Médicaments: Faut-il se méfier des remèdes aromatisés pour enfants?
SOINS•Pratiques pour les parents et vendus sans ordonnance, les médicaments aromatisés pour enfant font un carton en pharmacies, mais doivent faire l’objet d’une vigilance toute particulière, en raison des risques de surconsommation…Anissa Boumediene
C’est rose, c’est bon comme un bonbon et ça ressemble aux yaourts aux fruits conditionnés en tube si prisés des petits. Sauf qu’il s’agit de… médicaments pour enfants. Doliprane Doliz à la fraise, Efferalgan vanille-fraise ou encore Smecta saveur fraise : ces médicaments aromatisés vendus sans ordonnance se sont fait une place de choix dans les officines et ont conquis les parents. Mais des voix s’élèvent contre ces produits au marketing bien léché et qui ne sont pas sans risques. Alors, faut-il s’en méfier ?
Un risque de surconsommation
En août dernier, Michèle Delaunay, députée (PS) de la Gironde et présidente de l’Alliance contre le tabac adressait une lettre à la ministre de la Santé pour l’alerter des risques de ces médicaments aromatisés, dont elle dénonce le marketing et les risques en termes de santé. « Je plaide pour que, de manière générale, on neutralise le mauvais goût des médicaments, mais ces produits de santé ne doivent pas être banalisés et devenir des objets marketing, car ils ne sont pas anodins et pourraient entraîner des risques de surconsommation », explique-t-elle à 20 Minutes.
Bien sûr, « lorsque des tout-petits sont malades, ces médicaments aromatisés sont pratiques, reconnaît le Dr Lucienne Coscas-Hatchuel, pédiatre à Paris. Mais le fait qu’un médicament pour enfant ait "trop" bon goût est néfaste, et ce pour plusieurs raisons, indique la pédiatre. Il y a un danger immédiat d’intoxication en cas de surdose, mais aussi d’addiction médicamenteuse sur le long terme ». Le paracétamol, consommé en trop grande quantité, peut être très nocif pour la santé. « En surdose, il est très toxique, avertit Michèle Delaunay, il détruit le foie, neutralise la fonction hépatique et peut aussi empêcher le métabolisme des antibiotiques », empêchant le traitement d’agir.
« Un médicament n’est pas un bonbon »
S’il ne faut pas qu’un médicament ait un goût trop mauvais, pour éviter que l’enfant refuse de le prendre, « il ne faut pas non plus que son goût lui évoque celui d’un bonbon, estime le Dr Coscas-Hatchuel. C’est un équilibre difficile à trouver, mais il doit au moins conserver une petite amertume discrète, pour que l’enfant comprenne bien qu’il s’agit d’un médicament dont l’utilisation doit être strictement encadrée, et qu’un médicament n’est pas un bonbon ».

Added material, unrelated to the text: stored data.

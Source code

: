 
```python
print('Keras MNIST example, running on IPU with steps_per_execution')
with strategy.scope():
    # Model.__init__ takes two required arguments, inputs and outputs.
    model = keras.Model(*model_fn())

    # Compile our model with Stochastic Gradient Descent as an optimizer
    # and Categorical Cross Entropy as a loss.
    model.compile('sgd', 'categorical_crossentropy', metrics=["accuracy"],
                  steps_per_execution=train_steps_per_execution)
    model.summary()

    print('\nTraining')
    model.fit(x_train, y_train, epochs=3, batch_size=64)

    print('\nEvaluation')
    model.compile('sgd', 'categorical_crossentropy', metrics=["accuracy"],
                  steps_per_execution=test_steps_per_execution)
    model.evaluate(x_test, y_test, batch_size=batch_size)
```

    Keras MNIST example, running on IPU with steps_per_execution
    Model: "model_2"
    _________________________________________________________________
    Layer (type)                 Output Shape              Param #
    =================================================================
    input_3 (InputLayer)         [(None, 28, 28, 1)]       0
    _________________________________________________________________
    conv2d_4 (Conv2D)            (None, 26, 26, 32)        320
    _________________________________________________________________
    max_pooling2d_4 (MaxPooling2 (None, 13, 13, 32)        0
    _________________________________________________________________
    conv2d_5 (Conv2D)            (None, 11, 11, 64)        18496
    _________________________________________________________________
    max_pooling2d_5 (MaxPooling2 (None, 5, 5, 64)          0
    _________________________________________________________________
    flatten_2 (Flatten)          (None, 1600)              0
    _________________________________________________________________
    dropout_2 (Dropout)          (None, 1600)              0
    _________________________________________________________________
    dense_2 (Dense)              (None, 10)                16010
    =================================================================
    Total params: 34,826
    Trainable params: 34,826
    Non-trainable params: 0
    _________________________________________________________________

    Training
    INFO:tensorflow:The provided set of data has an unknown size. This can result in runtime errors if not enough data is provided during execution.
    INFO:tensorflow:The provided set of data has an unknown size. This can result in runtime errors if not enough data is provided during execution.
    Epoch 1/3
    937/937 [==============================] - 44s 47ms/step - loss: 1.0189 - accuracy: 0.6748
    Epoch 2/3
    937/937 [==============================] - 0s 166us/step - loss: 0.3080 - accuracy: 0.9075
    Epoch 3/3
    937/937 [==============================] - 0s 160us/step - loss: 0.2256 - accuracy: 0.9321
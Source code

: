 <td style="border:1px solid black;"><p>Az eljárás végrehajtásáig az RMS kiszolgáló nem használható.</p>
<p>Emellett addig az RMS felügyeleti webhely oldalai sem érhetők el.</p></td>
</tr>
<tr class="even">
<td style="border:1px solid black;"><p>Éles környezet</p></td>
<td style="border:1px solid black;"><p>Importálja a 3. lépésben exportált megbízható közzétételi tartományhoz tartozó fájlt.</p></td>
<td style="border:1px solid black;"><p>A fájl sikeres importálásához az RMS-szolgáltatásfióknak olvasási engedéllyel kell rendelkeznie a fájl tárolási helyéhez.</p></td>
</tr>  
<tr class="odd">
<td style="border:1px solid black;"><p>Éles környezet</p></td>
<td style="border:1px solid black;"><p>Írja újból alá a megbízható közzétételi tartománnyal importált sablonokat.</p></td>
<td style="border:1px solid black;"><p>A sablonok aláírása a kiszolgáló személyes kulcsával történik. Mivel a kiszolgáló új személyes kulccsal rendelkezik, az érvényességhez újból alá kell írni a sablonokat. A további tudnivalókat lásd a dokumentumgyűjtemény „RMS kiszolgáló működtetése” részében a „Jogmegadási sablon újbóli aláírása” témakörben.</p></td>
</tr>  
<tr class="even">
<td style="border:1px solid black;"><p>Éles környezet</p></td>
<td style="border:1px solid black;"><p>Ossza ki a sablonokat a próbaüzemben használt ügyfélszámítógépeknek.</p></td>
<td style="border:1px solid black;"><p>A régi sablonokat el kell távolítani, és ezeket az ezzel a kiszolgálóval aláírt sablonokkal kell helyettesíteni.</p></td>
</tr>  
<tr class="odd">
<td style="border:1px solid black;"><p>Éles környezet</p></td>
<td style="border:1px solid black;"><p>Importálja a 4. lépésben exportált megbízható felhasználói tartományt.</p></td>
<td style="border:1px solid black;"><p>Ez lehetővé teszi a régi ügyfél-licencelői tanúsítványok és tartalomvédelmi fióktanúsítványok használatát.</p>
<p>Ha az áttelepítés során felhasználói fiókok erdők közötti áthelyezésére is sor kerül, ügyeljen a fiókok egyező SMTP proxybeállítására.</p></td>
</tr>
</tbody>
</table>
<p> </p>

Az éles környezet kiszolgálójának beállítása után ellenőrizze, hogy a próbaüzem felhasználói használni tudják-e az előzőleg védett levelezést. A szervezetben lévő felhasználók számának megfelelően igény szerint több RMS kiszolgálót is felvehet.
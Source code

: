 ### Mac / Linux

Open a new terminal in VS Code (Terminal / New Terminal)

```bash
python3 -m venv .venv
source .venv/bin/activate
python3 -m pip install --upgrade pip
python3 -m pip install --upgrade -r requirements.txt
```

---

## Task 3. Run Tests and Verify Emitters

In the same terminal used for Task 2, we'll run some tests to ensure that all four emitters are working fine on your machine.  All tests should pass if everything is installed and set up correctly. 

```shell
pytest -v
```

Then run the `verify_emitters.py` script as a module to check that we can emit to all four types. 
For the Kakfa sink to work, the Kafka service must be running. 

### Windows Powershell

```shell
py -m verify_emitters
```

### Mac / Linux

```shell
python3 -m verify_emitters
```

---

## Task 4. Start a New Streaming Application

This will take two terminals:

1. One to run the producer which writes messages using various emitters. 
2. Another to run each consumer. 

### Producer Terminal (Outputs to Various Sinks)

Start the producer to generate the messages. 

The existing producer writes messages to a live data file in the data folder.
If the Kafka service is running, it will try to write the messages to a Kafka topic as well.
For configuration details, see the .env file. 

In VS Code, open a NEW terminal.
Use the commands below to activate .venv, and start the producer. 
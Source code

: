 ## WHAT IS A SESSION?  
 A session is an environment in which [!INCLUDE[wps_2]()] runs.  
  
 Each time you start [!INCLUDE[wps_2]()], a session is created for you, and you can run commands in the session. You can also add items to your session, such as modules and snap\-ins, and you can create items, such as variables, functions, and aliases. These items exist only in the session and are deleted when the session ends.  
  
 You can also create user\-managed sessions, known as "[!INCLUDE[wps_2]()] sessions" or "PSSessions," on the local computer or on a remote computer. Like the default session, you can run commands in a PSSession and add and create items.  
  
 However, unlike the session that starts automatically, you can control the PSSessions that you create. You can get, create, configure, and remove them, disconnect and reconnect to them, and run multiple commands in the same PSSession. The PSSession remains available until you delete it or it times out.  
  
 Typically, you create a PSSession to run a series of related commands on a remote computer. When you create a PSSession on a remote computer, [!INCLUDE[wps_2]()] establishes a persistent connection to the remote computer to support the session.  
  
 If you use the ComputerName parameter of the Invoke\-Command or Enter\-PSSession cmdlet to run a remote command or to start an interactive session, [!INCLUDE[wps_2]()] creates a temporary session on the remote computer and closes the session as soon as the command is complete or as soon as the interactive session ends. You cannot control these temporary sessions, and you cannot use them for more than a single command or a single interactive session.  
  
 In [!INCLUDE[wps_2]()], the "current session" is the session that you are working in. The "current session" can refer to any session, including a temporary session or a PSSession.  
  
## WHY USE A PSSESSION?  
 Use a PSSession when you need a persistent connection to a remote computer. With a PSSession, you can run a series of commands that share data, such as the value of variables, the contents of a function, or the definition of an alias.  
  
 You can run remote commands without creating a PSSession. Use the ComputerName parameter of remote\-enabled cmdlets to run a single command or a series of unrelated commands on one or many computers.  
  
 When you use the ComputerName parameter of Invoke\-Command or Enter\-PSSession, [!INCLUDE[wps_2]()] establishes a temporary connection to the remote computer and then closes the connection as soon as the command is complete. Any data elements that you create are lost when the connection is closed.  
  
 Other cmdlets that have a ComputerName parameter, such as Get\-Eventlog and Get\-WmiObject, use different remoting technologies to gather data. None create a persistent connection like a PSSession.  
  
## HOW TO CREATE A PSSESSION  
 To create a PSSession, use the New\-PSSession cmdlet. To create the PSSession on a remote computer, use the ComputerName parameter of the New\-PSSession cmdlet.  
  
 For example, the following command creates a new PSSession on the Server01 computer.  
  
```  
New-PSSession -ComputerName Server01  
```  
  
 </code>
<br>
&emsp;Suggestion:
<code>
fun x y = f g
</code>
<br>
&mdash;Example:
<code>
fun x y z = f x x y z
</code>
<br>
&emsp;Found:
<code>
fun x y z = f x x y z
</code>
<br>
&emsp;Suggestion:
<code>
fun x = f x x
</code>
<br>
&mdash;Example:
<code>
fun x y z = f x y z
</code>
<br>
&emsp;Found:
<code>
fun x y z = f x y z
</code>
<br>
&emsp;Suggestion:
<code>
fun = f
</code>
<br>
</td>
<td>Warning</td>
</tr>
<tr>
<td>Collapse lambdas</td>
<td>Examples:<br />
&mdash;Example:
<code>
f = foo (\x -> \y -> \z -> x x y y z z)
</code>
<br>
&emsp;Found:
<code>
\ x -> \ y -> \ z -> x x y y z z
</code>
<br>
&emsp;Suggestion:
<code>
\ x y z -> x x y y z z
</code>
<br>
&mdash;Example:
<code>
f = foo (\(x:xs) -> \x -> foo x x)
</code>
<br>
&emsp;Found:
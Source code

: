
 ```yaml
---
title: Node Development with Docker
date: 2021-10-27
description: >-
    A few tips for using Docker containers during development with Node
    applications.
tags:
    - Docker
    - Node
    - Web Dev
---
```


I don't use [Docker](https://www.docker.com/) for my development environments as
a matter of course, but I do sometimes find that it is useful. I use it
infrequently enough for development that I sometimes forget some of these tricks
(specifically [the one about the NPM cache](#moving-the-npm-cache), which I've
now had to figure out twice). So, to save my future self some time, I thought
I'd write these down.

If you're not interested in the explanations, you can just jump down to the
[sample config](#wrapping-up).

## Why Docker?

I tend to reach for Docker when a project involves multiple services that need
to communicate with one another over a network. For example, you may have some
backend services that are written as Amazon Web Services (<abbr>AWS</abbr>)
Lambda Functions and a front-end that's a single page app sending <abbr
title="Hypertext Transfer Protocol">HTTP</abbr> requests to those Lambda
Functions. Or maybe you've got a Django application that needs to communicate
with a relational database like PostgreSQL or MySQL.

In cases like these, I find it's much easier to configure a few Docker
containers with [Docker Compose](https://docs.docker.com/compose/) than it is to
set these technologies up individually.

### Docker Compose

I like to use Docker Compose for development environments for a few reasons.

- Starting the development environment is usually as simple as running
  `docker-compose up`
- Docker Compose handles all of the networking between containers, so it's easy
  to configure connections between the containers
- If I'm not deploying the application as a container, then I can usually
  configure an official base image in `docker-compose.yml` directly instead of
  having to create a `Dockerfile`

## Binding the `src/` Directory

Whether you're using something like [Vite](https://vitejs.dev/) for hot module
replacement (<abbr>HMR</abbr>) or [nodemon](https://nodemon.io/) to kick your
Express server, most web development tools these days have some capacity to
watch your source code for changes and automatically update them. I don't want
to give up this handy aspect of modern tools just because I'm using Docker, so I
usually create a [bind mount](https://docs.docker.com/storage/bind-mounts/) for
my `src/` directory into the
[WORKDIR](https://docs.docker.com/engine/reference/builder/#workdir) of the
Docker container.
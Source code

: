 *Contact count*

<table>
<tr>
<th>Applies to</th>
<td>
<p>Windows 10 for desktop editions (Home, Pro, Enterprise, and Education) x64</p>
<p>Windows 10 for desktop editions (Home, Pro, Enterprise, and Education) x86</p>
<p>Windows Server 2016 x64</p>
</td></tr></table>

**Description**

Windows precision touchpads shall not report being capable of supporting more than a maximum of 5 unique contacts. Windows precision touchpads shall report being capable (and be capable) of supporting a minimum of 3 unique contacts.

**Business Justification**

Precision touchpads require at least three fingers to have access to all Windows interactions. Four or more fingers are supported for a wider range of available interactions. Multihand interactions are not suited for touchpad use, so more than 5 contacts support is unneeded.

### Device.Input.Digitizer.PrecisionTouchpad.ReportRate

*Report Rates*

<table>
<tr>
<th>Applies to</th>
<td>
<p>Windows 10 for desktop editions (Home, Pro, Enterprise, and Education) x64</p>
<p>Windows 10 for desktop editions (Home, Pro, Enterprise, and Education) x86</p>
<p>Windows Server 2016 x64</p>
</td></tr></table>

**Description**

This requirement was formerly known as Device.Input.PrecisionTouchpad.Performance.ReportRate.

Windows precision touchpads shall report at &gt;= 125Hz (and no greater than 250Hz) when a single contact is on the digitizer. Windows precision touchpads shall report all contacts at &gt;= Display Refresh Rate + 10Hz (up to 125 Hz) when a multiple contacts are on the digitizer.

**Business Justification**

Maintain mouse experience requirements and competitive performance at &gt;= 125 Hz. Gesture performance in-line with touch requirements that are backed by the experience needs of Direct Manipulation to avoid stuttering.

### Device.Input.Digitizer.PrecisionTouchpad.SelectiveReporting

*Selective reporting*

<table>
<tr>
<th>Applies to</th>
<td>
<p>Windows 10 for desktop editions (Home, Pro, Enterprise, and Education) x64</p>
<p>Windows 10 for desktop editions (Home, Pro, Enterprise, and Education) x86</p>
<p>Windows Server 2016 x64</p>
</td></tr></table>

Du côté de l’Afipa, association qui milite pour une automédication responsable et représente les industriels qui produisent et commercialisent des produits de santé disponibles en pharmacie sans ordonnance, on assure que ce n’est pas le cas. « Même aromatisé, le médicament garde un goût de médicament, précise Daphné Lecomte-Somaggio, déléguée générale de l’Afipa. Et comme tous les médicaments, ces produits de santé doivent être validés par l’Agence nationale de sécurité du médicament (ANSM) ».
Une distribution plus encadrée
Alors, faut-il bannir ou non ces médicaments aromatisés ? « L’objet n’est pas de les interdire, répond Michèle Delaunay, mais de faire en sorte que l’on ne les aborde pas comme de simples produits marketing. La question de l’emballage très attractif de ces médicaments est un sujet préoccupant. Il faut veiller à ce que ces médicaments ressemblent bien à des médicaments ». Dans le même sens, la députée préconise que ces médicaments aromatisés « soient placés derrière le comptoir dans les pharmacies, et non plus en libre-service, par souci de différenciation ».
Autant de préoccupations qui semblent être partagées par l’ANSM, qui prépare actuellement ses recommandations sur le sujet. « Nous souhaitons que ces médicaments aromatisés fassent l’objet d’une vigilance toute particulière de la part des parents, poursuit Michèle Delaunay, qu’ils soient rangés hors de portée des enfants pour éviter les accidents ». Un point de vue partagé par l’Afipa, qui réclame « une campagne d’information pour une meilleure automédication ».